◆ GOAL OF THE EXERCISE ◆
Using the string "during" as the key, pull each matching line out of the records below.

Data records

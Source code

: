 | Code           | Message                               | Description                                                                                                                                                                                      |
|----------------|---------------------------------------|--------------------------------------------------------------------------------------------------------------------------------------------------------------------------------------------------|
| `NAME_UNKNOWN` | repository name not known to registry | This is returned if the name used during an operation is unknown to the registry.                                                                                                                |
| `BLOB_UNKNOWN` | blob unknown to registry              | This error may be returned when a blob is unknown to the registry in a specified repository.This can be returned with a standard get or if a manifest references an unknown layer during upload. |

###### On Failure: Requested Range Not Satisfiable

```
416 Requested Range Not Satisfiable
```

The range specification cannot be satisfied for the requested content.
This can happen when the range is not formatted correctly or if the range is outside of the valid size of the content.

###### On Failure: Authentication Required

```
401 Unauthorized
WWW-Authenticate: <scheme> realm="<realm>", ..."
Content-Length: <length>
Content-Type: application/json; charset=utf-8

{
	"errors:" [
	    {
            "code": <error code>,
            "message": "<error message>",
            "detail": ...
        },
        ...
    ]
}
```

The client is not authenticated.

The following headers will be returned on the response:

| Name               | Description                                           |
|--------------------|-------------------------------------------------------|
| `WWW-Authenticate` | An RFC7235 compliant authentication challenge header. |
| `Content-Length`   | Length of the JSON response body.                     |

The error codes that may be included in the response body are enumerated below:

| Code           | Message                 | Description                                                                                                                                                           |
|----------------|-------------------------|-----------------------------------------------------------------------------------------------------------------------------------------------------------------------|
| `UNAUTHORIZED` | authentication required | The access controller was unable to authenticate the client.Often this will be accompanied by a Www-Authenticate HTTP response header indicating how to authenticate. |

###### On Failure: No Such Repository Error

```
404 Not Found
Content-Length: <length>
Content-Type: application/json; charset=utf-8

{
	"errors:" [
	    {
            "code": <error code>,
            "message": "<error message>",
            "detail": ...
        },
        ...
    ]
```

◆ WRITTEN ANSWER ◆
| `NAME_UNKNOWN` | repository name not known to registry | This is returned if the name used during an operation is unknown to the registry.                                                                                                                |
| `BLOB_UNKNOWN` | blob unknown to registry              | This error may be returned when a blob is unknown to the registry in a specified repository.This can be returned with a standard get or if a manifest references an unknown layer during upload. |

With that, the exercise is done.